Каждый журналистский жанр располагает своей системой приёмов организации материала, но даже традиционные журналистские жанры не остаются неизменными. Примером может слу­жить репортаж, о возможностях которого при современной трактовке его задач сегодня размышляют журналисты-практики, оставаясь верными основному признаку жанра, его доминанте: пишущий – очевидец или участник события. Понимание сути приёмов композиции, умение подойти к ним творчески лежат в основе методики работы над текстом как одна из составляющих профессионализма литературной работы журналиста и редактора.

Разбор практики

Работа редактора над планом. Проверенный приём оценки редактором композиции рукописи – анализ её плана. Может возникнуть необходимость составить план не только всей рукописи, но и специально какой-то одной из её частей. В своей практике редактор встречается с планами трёх видов: авторским планом будущего произведения, планом уже написанного произведения и планом редакторских изменений, включающим рекомендации по уточнению и переработке рукописи.

В живом процессе журналистского творчества все его этапы, все стадии работы связаны теснейшим образом, и автор зачастую не осознаёт их как самостоятельные, не разделяет их. Мне­ние, что план, занесённый на бумагу, сковывает творческую активность пишущего, достаточно распространено. Во время одного из опросов, предназначенного для выяснения того, как журналисты ведут разработку темы, из 129 работников газетных редакций только 34 ответили, что пишут по заранее составленному плану. Действительно, далеко не всегда, особенно когда материал невелик по объёму, план заносится на бумагу, но как продуманная последовательность суждений он обязательно существует для журналиста. Важно, чтобы, приступая к написанию текста, он представлял себе не только суть проблемы, но и основные элементы конструкции: заголовок, хотя бы в первой, рабочей формулировке, начало, концовку, порядок изложения. План автора всегда подвижен. Продумывая план, можно найти новые повороты темы, привлечь новые факты. Приёмы работы журналиста на этой стадии творчества всегда индивидуальны.
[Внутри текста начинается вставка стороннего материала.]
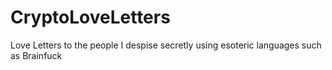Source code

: # CryptoLoveLetters

Love Letters to the people I despise secretly using esoteric languages such as Brainfuck
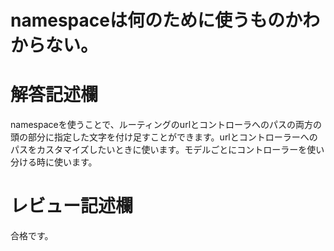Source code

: # namespaceは何のために使うものかわからない。
# 解答記述欄

namespaceを使うことで、ルーティングのurlとコントローラへのパスの両方の頭の部分に指定した文字を付け足すことができます。urlとコントローラーへのパスをカスタマイズしたいときに使います。モデルごとにコントローラーを使い分ける時に使います。




# レビュー記述欄
合格です。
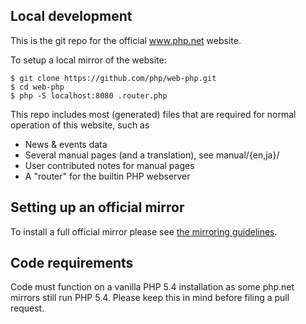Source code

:## Local development

This is the git repo for the official www.php.net website.

To setup a local mirror of the website:

    $ git clone https://github.com/php/web-php.git
	$ cd web-php
	$ php -S localhost:8080 .router.php


This repo includes most (generated) files that are required for normal
operation of this website, such as

 - News & events data
 - Several manual pages (and a translation), see manual/{en,ja}/
 - User contributed notes for manual pages
 - A "router" for the builtin PHP webserver


## Setting up an official mirror

To install a full official mirror please see [the mirroring guidelines](http://php.net/mirroring).

## Code requirements

Code must function on a vanilla PHP 5.4 installation as some php.net mirrors still run PHP 5.4.
Please keep this in mind before filing a pull request.
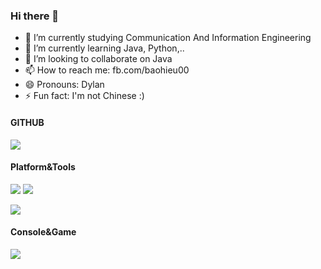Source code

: ### Hi there 👋

<!--
**baohieu078/baohieu078** is a ✨ _special_ ✨ repository because its `README.md` (this file) appears on your GitHub profile.

Here are some ideas to get you started:

- 🔭 I’m currently studying Communication And Information Engineering
- 🌱 I’m currently learning Java, Python,..
- 👯 I’m looking to collaborate on Java
- 🤔 I’m looking for help with ...
- 💬 Ask me about ..
- 📫 How to reach me: fb.com/baohieu00
- 😄 Pronouns: Dylan
- ⚡ Fun fact: I'm not Chinese :)
-->

- 🔭 I’m currently studying Communication And Information Engineering
- 🌱 I’m currently learning Java, Python,..
- 👯 I’m looking to collaborate on Java
- 📫 How to reach me: fb.com/baohieu00
- 😄 Pronouns: Dylan
- ⚡ Fun fact: I'm not Chinese :)

#### GITHUB
[![](https://img.shields.io/github/followers/baohieu078?label=Follow%20me&style=social)](https://github.com/baohieu078)

#### Platform&Tools
[![](https://img.shields.io/badge/Windows-10-2376bc?style=flat-square&logo=windows&logoColor=ffffff)](https://www.microsoft.com/windows/get-windows-10)
[![](https://img.shields.io/badge/IDE-Visual%20Studio%20Code-blue?style=flat-square&logo=visual-studio-code&logoColor=ffffff)](https://code.visualstudio.com/)

[![](https://img.shields.io/badge/-Docker-2496ED?style=flat-square&logo=docker&logoColor=ffffff)](https://www.docker.com/)

#### Console&Game
[![](https://img.shields.io/badge/Steam-171a21?style=flat-square&logo=steam&logoColor=ffffff)](https://steamcommunity.com/id/tlbhieu)
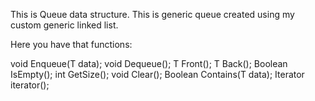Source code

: This is Queue data structure.
This is generic queue created using my custom generic linked list.

Here you have that functions:

void Enqueue(T data);
void Dequeue();
T Front();
T Back();
Boolean IsEmpty();
int GetSize();
void Clear();
Boolean Contains(T data);
Iterator<T> iterator();

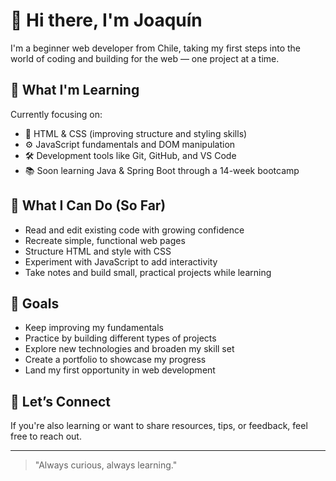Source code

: # 👋 Hi there, I'm Joaquín

I'm a beginner web developer from Chile, taking my first steps into the world of coding and building for the web — one project at a time.

## 🚀 What I'm Learning
Currently focusing on:
- 🧱 HTML & CSS (improving structure and styling skills)
- ⚙️ JavaScript fundamentals and DOM manipulation
- 🛠️ Development tools like Git, GitHub, and VS Code
- 📚 Soon learning Java & Spring Boot through a 14-week bootcamp

## 🧩 What I Can Do (So Far)
- Read and edit existing code with growing confidence
- Recreate simple, functional web pages
- Structure HTML and style with CSS
- Experiment with JavaScript to add interactivity
- Take notes and build small, practical projects while learning

## 🌱 Goals
- Keep improving my fundamentals
- Practice by building different types of projects
- Explore new technologies and broaden my skill set
- Create a portfolio to showcase my progress
- Land my first opportunity in web development

## 🤝 Let’s Connect
If you're also learning or want to share resources, tips, or feedback, feel free to reach out.

---
> "Always curious, always learning."
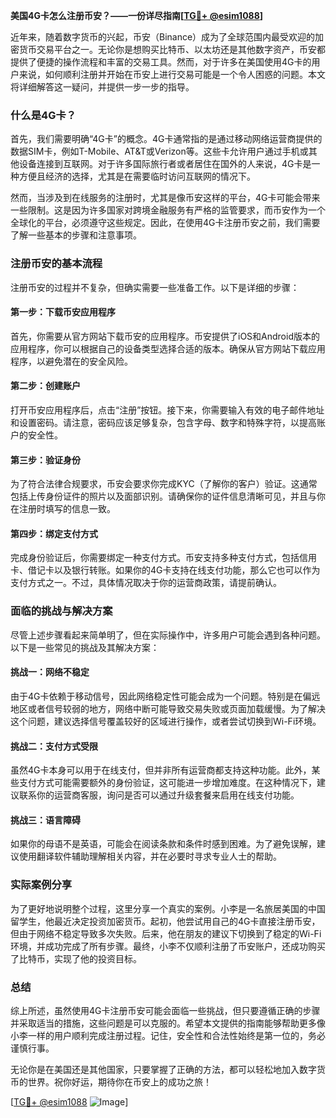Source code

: **美国4G卡怎么注册币安？——一份详尽指南[[TG💪+ @esim1088](https://t.me/s/esim1088)]**

近年来，随着数字货币的兴起，币安（Binance）成为了全球范围内最受欢迎的加密货币交易平台之一。无论你是想购买比特币、以太坊还是其他数字资产，币安都提供了便捷的操作流程和丰富的交易工具。然而，对于许多在美国使用4G卡的用户来说，如何顺利注册并开始在币安上进行交易可能是一个令人困惑的问题。本文将详细解答这一疑问，并提供一步一步的指导。

### 什么是4G卡？

首先，我们需要明确“4G卡”的概念。4G卡通常指的是通过移动网络运营商提供的数据SIM卡，例如T-Mobile、AT&T或Verizon等。这些卡允许用户通过手机或其他设备连接到互联网。对于许多国际旅行者或者居住在国外的人来说，4G卡是一种方便且经济的选择，尤其是在需要临时访问互联网的情况下。

然而，当涉及到在线服务的注册时，尤其是像币安这样的平台，4G卡可能会带来一些限制。这是因为许多国家对跨境金融服务有严格的监管要求，而币安作为一个全球化的平台，必须遵守这些规定。因此，在使用4G卡注册币安之前，我们需要了解一些基本的步骤和注意事项。

### 注册币安的基本流程

注册币安的过程并不复杂，但确实需要一些准备工作。以下是详细的步骤：

#### 第一步：下载币安应用程序
首先，你需要从官方网站下载币安的应用程序。币安提供了iOS和Android版本的应用程序，你可以根据自己的设备类型选择合适的版本。确保从官方网站下载应用程序，以避免潜在的安全风险。

#### 第二步：创建账户
打开币安应用程序后，点击“注册”按钮。接下来，你需要输入有效的电子邮件地址和设置密码。请注意，密码应该足够复杂，包含字母、数字和特殊字符，以提高账户的安全性。

#### 第三步：验证身份
为了符合法律合规要求，币安会要求你完成KYC（了解你的客户）验证。这通常包括上传身份证件的照片以及面部识别。请确保你的证件信息清晰可见，并且与你在注册时填写的信息一致。

#### 第四步：绑定支付方式
完成身份验证后，你需要绑定一种支付方式。币安支持多种支付方式，包括信用卡、借记卡以及银行转账。如果你的4G卡支持在线支付功能，那么它也可以作为支付方式之一。不过，具体情况取决于你的运营商政策，请提前确认。

### 面临的挑战与解决方案

尽管上述步骤看起来简单明了，但在实际操作中，许多用户可能会遇到各种问题。以下是一些常见的挑战及其解决方案：

#### 挑战一：网络不稳定
由于4G卡依赖于移动信号，因此网络稳定性可能会成为一个问题。特别是在偏远地区或者信号较弱的地方，网络中断可能导致交易失败或页面加载缓慢。为了解决这个问题，建议选择信号覆盖较好的区域进行操作，或者尝试切换到Wi-Fi环境。

#### 挑战二：支付方式受限
虽然4G卡本身可以用于在线支付，但并非所有运营商都支持这种功能。此外，某些支付方式可能需要额外的身份验证，这可能进一步增加难度。在这种情况下，建议联系你的运营商客服，询问是否可以通过升级套餐来启用在线支付功能。

#### 挑战三：语言障碍
如果你的母语不是英语，可能会在阅读条款和条件时感到困难。为了避免误解，建议使用翻译软件辅助理解相关内容，并在必要时寻求专业人士的帮助。

### 实际案例分享

为了更好地说明整个过程，这里分享一个真实的案例。小李是一名旅居美国的中国留学生，他最近决定投资加密货币。起初，他尝试用自己的4G卡直接注册币安，但由于网络不稳定导致多次失败。后来，他在朋友的建议下切换到了稳定的Wi-Fi环境，并成功完成了所有步骤。最终，小李不仅顺利注册了币安账户，还成功购买了比特币，实现了他的投资目标。

### 总结

综上所述，虽然使用4G卡注册币安可能会面临一些挑战，但只要遵循正确的步骤并采取适当的措施，这些问题是可以克服的。希望本文提供的指南能够帮助更多像小李一样的用户顺利完成注册过程。记住，安全性和合法性始终是第一位的，务必谨慎行事。

无论你是在美国还是其他国家，只要掌握了正确的方法，都可以轻松地加入数字货币的世界。祝你好运，期待你在币安上的成功之旅！

[[TG💪+ @esim1088](https://t.me/s/esim1088) ![Image](https://i.postimg.cc/4NQfJmqS/Snipaste-2025-05-13-00-14-12.png)]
Сошлёмся на свидетельства авторов-журналистов старшего поколения:

В. Маевский: «Всё начинается с поиска темы. Чаще всего её подсказывают события, выступления зарубежной прессы. Затем идёт мобилизация материала, обдумывание статьи. Наверно многим из товарищей доводилось записывать какие-то мысли во время обеда на салфетках или на пачке сигарет, просыпаться среди ночи и тянуться к блокноту – лучше всего, чтобы он лежал поблизости. План статьи держишь в голове или детально за­писываешь».1

В. Матвеев: «Понятно, без какой-то предварительной композиции не обойтись, но «план», план в строгом смысле слова, набрасываю далеко не всегда, да и то в ходе работы часто меняю его. Предпочитаю сперва сделать набросок статьи, а затем уже отделывать её, тщательно работать над каждым абзацем. В противном случае нередко оказывается, что детали отработаны, а единого целого нет... Но это сугубо индивидуальное».2

В. Овчинников: «Если тема очень обширная, читаю источники, делаю при этом закладки разных цветов... Затем последовательно надиктовываю материал на магнитофон, перепечатываю, режу текст, скрепками скалываю части, и у меня получается своеобразный реферат исходных данных.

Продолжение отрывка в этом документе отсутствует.